__THE PROBLEM__:
Each line below needs to be printed again exactly.

__EXERCISE MATERIAL__:
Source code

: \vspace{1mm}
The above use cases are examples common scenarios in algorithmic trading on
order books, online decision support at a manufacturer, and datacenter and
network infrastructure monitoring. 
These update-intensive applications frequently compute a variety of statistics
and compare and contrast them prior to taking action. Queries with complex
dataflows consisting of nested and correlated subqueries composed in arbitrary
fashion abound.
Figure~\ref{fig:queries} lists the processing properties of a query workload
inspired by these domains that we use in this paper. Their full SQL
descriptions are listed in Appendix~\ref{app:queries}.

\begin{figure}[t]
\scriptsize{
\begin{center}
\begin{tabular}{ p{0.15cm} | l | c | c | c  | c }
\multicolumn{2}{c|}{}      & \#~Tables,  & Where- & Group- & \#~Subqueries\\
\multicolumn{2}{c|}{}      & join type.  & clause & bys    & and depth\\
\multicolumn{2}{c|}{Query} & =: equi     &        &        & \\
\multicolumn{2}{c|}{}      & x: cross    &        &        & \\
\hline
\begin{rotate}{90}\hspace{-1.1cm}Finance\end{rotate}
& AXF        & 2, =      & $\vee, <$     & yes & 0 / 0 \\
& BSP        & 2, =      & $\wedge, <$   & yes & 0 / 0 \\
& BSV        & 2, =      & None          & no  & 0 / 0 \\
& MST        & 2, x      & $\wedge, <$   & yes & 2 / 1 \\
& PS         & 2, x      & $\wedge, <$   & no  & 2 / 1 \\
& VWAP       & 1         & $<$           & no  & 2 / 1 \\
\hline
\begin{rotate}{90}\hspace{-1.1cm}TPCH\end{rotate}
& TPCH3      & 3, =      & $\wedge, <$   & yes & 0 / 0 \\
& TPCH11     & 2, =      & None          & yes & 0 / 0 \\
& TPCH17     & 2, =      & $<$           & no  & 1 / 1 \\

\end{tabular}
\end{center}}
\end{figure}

__EXERCISE RESULT__:
Source code

: \vspace{1mm}
The above use cases are examples common scenarios in algorithmic trading on
order books, online decision support at a manufacturer, and datacenter and
network infrastructure monitoring. 
These update-intensive applications frequently compute a variety of statistics
and compare and contrast them prior to taking action. Queries with complex
dataflows consisting of nested and correlated subqueries composed in arbitrary
fashion abound.
Figure~\ref{fig:queries} lists the processing properties of a query workload
inspired by these domains that we use in this paper. Their full SQL
descriptions are listed in Appendix~\ref{app:queries}.

\begin{figure}[t]
\scriptsize{
\begin{center}
\begin{tabular}{ p{0.15cm} | l | c | c | c  | c }
\multicolumn{2}{c|}{}      & \#~Tables,  & Where- & Group- & \#~Subqueries\\
\multicolumn{2}{c|}{}      & join type.  & clause & bys    & and depth\\
\multicolumn{2}{c|}{Query} & =: equi     &        &        & \\
\multicolumn{2}{c|}{}      & x: cross    &        &        & \\
\hline
\begin{rotate}{90}\hspace{-1.1cm}Finance\end{rotate}
& AXF        & 2, =      & $\vee, <$     & yes & 0 / 0 \\
& BSP        & 2, =      & $\wedge, <$   & yes & 0 / 0 \\
& BSV        & 2, =      & None          & no  & 0 / 0 \\
& MST        & 2, x      & $\wedge, <$   & yes & 2 / 1 \\
& PS         & 2, x      & $\wedge, <$   & no  & 2 / 1 \\
& VWAP       & 1         & $<$           & no  & 2 / 1 \\
\hline
\begin{rotate}{90}\hspace{-1.1cm}TPCH\end{rotate}
& TPCH3      & 3, =      & $\wedge, <$   & yes & 0 / 0 \\
& TPCH11     & 2, =      & None          & yes & 0 / 0 \\
& TPCH17     & 2, =      & $<$           & no  & 1 / 1 \\

\end{tabular}
\end{center}}
\end{figure}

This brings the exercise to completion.